I Suede al momento di "Coming Up" non erano certo una semplice band indie-pop: anzi il loro background glam li aveva spesso portati a affrontare la sessualità in maniera sfrontata, il sottointeso di quasi tutti i loro brani passati era una decadenza di stampo dandistico. Ora però serviva una marcia indietro, per esorcizzare quegli eccessi: e se mai i Suede si sono avvicinati ai valori indie-pop della prima ora, ciò è avvenuto con l'album in questione. "Saturday Night", la ballata posta in chiusura, è un'istantanea nostalgica in forma prospettica. La narrazione, impostata sul presente (tutti i versi contengono le parole "today" e "tonight"), è un arco di trionfo alla vita notturna londinese, che però, quando nel finale si libera in uno dei cori più tersi e cristallini che si ricordino ("oh oh, la la la, la la la"), genera un senso di dissolvenza che pone un cubitale interrogativo sul reale significato della vicenda (e quindi del divertimento negli anni della giovinezza, e quindi della vita stessa): non a caso anche nel video il coro coincide con la scomparsa della massa di corpi che ballano. Certo non si può definire triste un brano così soave, con quegli arpeggi vividi ma mai invadenti, quella voce che può finalmente espandersi, non più bloccata dalle catene della sofferenza: però quel ronzio di fondo che rimane una volta terminato l'ascolto, sottile linea di nostalgia e malinconia, è davvero così innocuo?
Sinceramente: se queste dieci canzoni si rivolgono alla vita, non possono certo dribblarne gliinterrogativi di base. La malinconia che le pervade sarà anche più costruttiva dei sentimenti di "Dog Man Star", ma è tutt'altro che leggera. Nel tentativo di sfuggire l'abisso dei suoi vecchi fantasmi, Anderson ha in realtà guardato in faccia un abisso forse ancora più affascinante: quello della maturazione e dello scorrere del tempo.
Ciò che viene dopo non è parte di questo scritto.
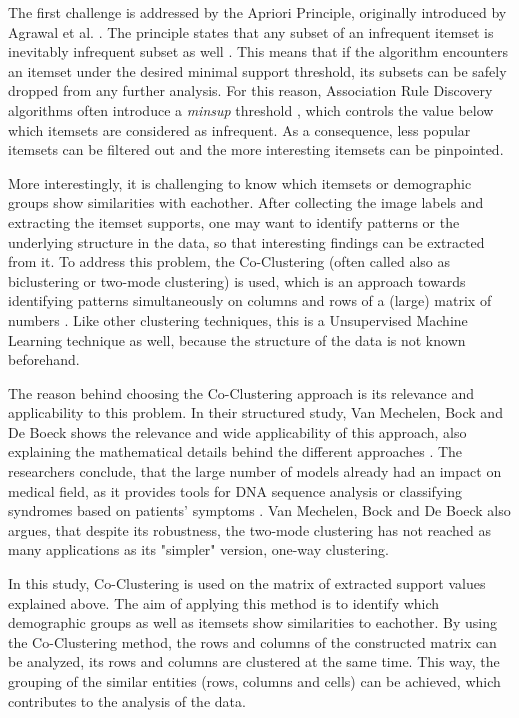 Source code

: The first challenge is addressed by the Apriori Principle, originally introduced by Agrawal et al. \cite{mining_sequential_patterns_agrawal}. The principle states that any subset of an infrequent itemset is inevitably infrequent subset as well \cite{mining_sequential_patterns_agrawal, introtodatamining}. This means that if the algorithm encounters an itemset under the desired minimal support threshold, its subsets can be safely dropped from any further analysis. For this reason, Association Rule Discovery algorithms often introduce a \emph{minsup} threshold \cite{database_mining_agrawal, mining_association_rules_agrawal, introtodatamining}, which controls the value below which itemsets are considered as infrequent. As a consequence, less popular itemsets can be filtered out and the more interesting itemsets can be pinpointed. 

More interestingly, it is challenging to know which itemsets or demographic groups show similarities with eachother. After collecting the image labels and extracting the itemset supports, one may want to identify patterns or the underlying structure in the data, so that interesting findings can be extracted from it. To address this problem, the Co-Clustering (often called also as biclustering or two-mode clustering) is used, which is an approach towards identifying patterns simultaneously on columns and rows of a (large) matrix of numbers \cite{coclustering}. Like other clustering techniques, this is a Unsupervised Machine Learning technique as well, because the structure of the data is not known beforehand. 

The reason behind choosing the Co-Clustering approach is its relevance and applicability to this problem. In their structured study, Van Mechelen, Bock and De Boeck shows the relevance and wide applicability of this approach, also explaining the mathematical details behind the different approaches \cite{coclustering}. The researchers conclude, that the large number of models already had an impact on medical field, as it provides tools for DNA sequence analysis or classifying syndromes based on patients' symptoms \cite{coclustering}. Van Mechelen, Bock and De Boeck also argues, that despite its robustness, the two-mode clustering has not reached as many applications as its "simpler" version, one-way clustering. 

In this study, Co-Clustering is used on the matrix of extracted support values explained above. The aim of applying this method is to identify which demographic groups as well as itemsets show similarities to eachother. By using the Co-Clustering method, the rows and columns of the constructed matrix can be analyzed, its rows and columns are clustered at the same time. This way, the grouping of the similar entities (rows, columns and cells) can be achieved, which contributes to the analysis of the data.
E quant'è bello sapere che può essere affrontato con il ritmo ballabile di "The Beautiful Ones" o col ritornello a braccia spalancate di "Trash", anziché rinchiudendoci in noi stessi a rimuginare.
In ricordo di Rocco "Ian" Castagnoli.
Ringrazio Matteo Losi per l'indispensabile supporto tecnico e Junio per gli spunti.